輪郭形状測定機

輪郭形状測定機とは

輪郭形状測定機

輪郭形状測定機とは、物体の輪郭形状をトレースし、その形状を正確に記録、解析、測定するための装置です。

輪郭形状測定機の中でも、スタイラスと呼ばれる触針で測定対象の表面を直接なぞり、その動きを正確にトレースするものは接触式と呼ばれます。対して、レーザ等で表面からの反射光をとらえて表面をトレースするものを、非接触式と呼びます。

非接触式の輪郭形状測定機は、比較的容易に作業ができる反面、物体表面の材質や性状などにより反射光の状態が大きく変化してしまうのが欠点です。そのため、条件に左右されない接触式のものが広く普及しています。

輪郭形状測定機の使用用途

輪郭形状測定機は、主に金属加工製品の開発や生産、品質管理のために、広く用いられています。さらに、一連の測定動作をプログラムにして、生産ラインサイドでの自動計測用として使用されることもあります。

なお、触針式の輪郭形状測定機は表面にキズをつける恐れがあるため、外観品質が重要な製品の場合には、抜き取りで検査を行うことも多いです。輪郭形状測定機は細かいピッチで正確に形状、寸法が測れるため、リバースエンジニアリングとしての活用例もあります。

輪郭形状測定機の原理

ここでは、広く普及している接触しきの輪郭形状測定機の原理について説明します。接触式の輪郭形状測定機は、水平方向に移動する検出器と、上下に大きく円弧運動するスタイラスで構成されています。

水平方向の移動によるX座標と、スタイラスの上下位置のY座標とし、デジタルスケールを用いてスタイラスの先端の座標を常にプロットすることで、輪郭形状をトレースすることが可能です。スタイラスを取り付けるアーム部分は、円弧運動として上下運動することに注意が必要です。

つまり、スタイラス先端も測定物の形状に従い、円弧運動で追従します。よって正確にXY座標をプロットするには、円弧運動によるX方向の誤差を補正しなければなりません。
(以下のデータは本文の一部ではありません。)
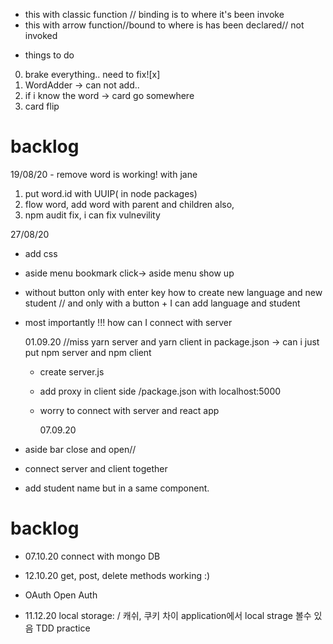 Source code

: - this with classic function // binding is to where it's been invoke
- this with arrow function//bound to where is has been declared// not invoked

* things to do

0. brake everything.. need to fix![x]
1. WordAdder -> can not add..
2. if i know the word -> card go somewhere
3. card flip

# backlog

19/08/20 - remove word is working! with jane

1. put word.id with UUIP( in node packages)
2. flow word, add word with parent and children
   also,
3. npm audit fix, i can fix vulnevility

27/08/20

- add css
- aside menu bookmark click-> aside menu show up
- without button only with enter key how to create new language and new student // and only with a button + I can add language and student
- most importantly !!! how can I connect with server

  01.09.20
  //miss yarn server and yarn client in package.json
  -> can i just put npm server and npm client

  - create server.js
  - add proxy in client side /package.json with localhost:5000
  - worry to connect with server and react app

    07.09.20

- aside bar close and open//
- connect server and client together
- add student name but in a same component.

# backlog

- 07.10.20 connect with mongo DB

- 12.10.20 get, post, delete methods working :)

- OAuth
  Open Auth

- 11.12.20
  local storage:
  / 캐쉬, 쿠키 차이
  application에서 local strage 볼수 있음
  TDD practice
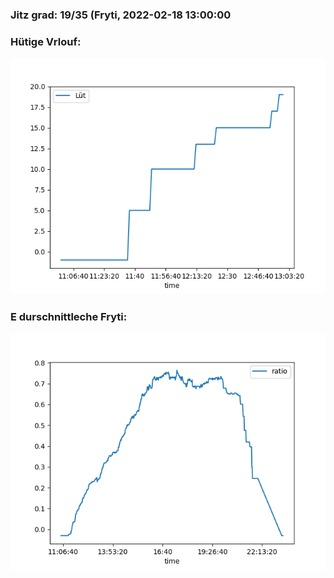 ### Jitz grad: 19/35 (Fryti, 2022-02-18 13:00:00

### Hütige Vrlouf:
![Graph](Today.png)

### E durschnittleche Fryti:
![Graph](Fryti.png) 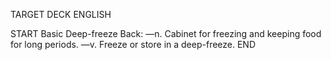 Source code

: TARGET DECK
ENGLISH

START
Basic
Deep-freeze
Back: —n. Cabinet for freezing and keeping food for long periods. —v. Freeze or store in a deep-freeze.
END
また、スタイラスの上下運動量を測るためのデジタルスケールが、直動の移動量しか測れないものは、円弧運動を直動運動に変える機構が必要です。

検出器には正確な位置決めが重要なので、ボールネジステッピングモーターを使用した動作を行います。高精度機は、熱膨張による影響を最小限にするために、電源や制御基板などの電装部品は外部ボックスとして独立していることが一般的です。

輪郭形状測定機のその他情報

1. 輪郭形状測定機の追従角度

輪郭形状測定機の先端には、スタイラスと呼ばれる針が付いています。この針の上下動とX軸の移動量で輪郭形状をトレースするわけですが、スタイラスはアームに垂直に取り付けられているため、直角の部分を測定することはできません。

輪郭形状測定機が測定できる角度のことを追従角度といい、上り方向と下り方向のそれぞれを指します。追従角度はスタイラスの形状に左右され、上り方向と下り方向のそれぞれに限界があります。

スタイラスの形状が円錐形や左右対称の形状をしていれば、上りと下りの追従角度は等しくなります。しかし、スタイラスが左右非対称の形状をしている場合は、上りと下りの追従角度が変わるため注意が必要です。また、測定速度や測定力によっても追従角度は変化し、測定速度が速いほど急勾配の追従が難しくなります。

2. 輪郭形状測定機の日常点検

接触式の輪郭形状測定機は、スタイラスの先端が測定対象の表面に接しているため摩耗します。摩耗が少ない場合でも、繰り返し使用することによるヒステリシスなどの経年変化による影響を受けてます。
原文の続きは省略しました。